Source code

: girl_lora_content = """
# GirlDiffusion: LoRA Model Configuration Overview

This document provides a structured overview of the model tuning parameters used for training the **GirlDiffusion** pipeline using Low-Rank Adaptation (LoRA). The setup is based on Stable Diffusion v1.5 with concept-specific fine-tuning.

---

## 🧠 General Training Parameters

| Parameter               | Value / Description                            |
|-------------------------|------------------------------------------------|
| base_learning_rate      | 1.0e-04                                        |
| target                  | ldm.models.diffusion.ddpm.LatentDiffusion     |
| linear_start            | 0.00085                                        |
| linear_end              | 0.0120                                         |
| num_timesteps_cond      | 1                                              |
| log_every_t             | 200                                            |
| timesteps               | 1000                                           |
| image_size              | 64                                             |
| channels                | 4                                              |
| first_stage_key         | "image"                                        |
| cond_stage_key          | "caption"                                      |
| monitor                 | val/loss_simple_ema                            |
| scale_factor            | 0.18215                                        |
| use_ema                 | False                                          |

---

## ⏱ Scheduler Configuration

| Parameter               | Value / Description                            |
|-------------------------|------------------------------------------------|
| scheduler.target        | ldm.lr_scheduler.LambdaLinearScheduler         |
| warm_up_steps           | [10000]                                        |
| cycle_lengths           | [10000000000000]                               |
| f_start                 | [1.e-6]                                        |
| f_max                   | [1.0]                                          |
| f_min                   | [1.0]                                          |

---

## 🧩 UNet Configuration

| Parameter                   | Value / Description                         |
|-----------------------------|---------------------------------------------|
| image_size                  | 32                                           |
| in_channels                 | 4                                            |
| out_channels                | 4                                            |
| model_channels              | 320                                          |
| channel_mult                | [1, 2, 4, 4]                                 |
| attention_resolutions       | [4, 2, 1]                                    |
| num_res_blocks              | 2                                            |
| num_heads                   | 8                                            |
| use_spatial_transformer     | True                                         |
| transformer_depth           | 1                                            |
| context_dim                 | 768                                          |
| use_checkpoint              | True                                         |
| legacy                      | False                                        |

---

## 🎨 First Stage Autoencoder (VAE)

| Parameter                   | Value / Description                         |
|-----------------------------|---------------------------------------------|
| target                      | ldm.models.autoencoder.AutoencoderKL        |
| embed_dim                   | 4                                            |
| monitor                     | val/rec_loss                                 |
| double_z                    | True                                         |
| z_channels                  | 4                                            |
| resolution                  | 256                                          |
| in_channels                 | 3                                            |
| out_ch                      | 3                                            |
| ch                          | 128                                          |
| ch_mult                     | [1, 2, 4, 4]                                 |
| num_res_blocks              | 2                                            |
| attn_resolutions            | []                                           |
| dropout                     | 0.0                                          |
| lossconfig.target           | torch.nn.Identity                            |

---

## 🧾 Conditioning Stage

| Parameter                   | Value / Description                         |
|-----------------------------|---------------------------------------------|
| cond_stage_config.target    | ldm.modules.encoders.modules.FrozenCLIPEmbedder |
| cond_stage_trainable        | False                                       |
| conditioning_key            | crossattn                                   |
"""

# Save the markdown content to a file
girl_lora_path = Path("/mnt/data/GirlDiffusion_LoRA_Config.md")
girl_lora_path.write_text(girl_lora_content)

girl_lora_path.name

■ **WORK REQUEST**
Output all of the material, please, exactly as it stands.

■ **OUTPUT FOR THIS TASK**
Source code

: girl_lora_content = """
# GirlDiffusion: LoRA Model Configuration Overview

This document provides a structured overview of the model tuning parameters used for training the **GirlDiffusion** pipeline using Low-Rank Adaptation (LoRA). The setup is based on Stable Diffusion v1.5 with concept-specific fine-tuning.

---

## 🧠 General Training Parameters

| Parameter               | Value / Description                            |
|-------------------------|------------------------------------------------|
| base_learning_rate      | 1.0e-04                                        |
| target                  | ldm.models.diffusion.ddpm.LatentDiffusion     |
| linear_start            | 0.00085                                        |
| linear_end              | 0.0120                                         |
| num_timesteps_cond      | 1                                              |
| log_every_t             | 200                                            |
| timesteps               | 1000                                           |
| image_size              | 64                                             |
| channels                | 4                                              |
| first_stage_key         | "image"                                        |
| cond_stage_key          | "caption"                                      |
| monitor                 | val/loss_simple_ema                            |
| scale_factor            | 0.18215                                        |
| use_ema                 | False                                          |

---

## ⏱ Scheduler Configuration

| Parameter               | Value / Description                            |
|-------------------------|------------------------------------------------|
| scheduler.target        | ldm.lr_scheduler.LambdaLinearScheduler         |
| warm_up_steps           | [10000]                                        |
| cycle_lengths           | [10000000000000]                               |
| f_start                 | [1.e-6]                                        |
| f_max                   | [1.0]                                          |
| f_min                   | [1.0]                                          |

---

## 🧩 UNet Configuration

| Parameter                   | Value / Description                         |
|-----------------------------|---------------------------------------------|
| image_size                  | 32                                           |
| in_channels                 | 4                                            |
| out_channels                | 4                                            |
| model_channels              | 320                                          |
| channel_mult                | [1, 2, 4, 4]                                 |
| attention_resolutions       | [4, 2, 1]                                    |
| num_res_blocks              | 2                                            |
| num_heads                   | 8                                            |
| use_spatial_transformer     | True                                         |
| transformer_depth           | 1                                            |
| context_dim                 | 768                                          |
| use_checkpoint              | True                                         |
| legacy                      | False                                        |

---

## 🎨 First Stage Autoencoder (VAE)

| Parameter                   | Value / Description                         |
|-----------------------------|---------------------------------------------|
| target                      | ldm.models.autoencoder.AutoencoderKL        |
| embed_dim                   | 4                                            |
| monitor                     | val/rec_loss                                 |
| double_z                    | True                                         |
| z_channels                  | 4                                            |
| resolution                  | 256                                          |
| in_channels                 | 3                                            |
| out_ch                      | 3                                            |
| ch                          | 128                                          |
| ch_mult                     | [1, 2, 4, 4]                                 |
| num_res_blocks              | 2                                            |
| attn_resolutions            | []                                           |
| dropout                     | 0.0                                          |
| lossconfig.target           | torch.nn.Identity                            |

---

## 🧾 Conditioning Stage

| Parameter                   | Value / Description                         |
|-----------------------------|---------------------------------------------|
| cond_stage_config.target    | ldm.modules.encoders.modules.FrozenCLIPEmbedder |
| cond_stage_trainable        | False                                       |
| conditioning_key            | crossattn                                   |
"""

# Save the markdown content to a file
girl_lora_path = Path("/mnt/data/GirlDiffusion_LoRA_Config.md")
girl_lora_path.write_text(girl_lora_content)

girl_lora_path.name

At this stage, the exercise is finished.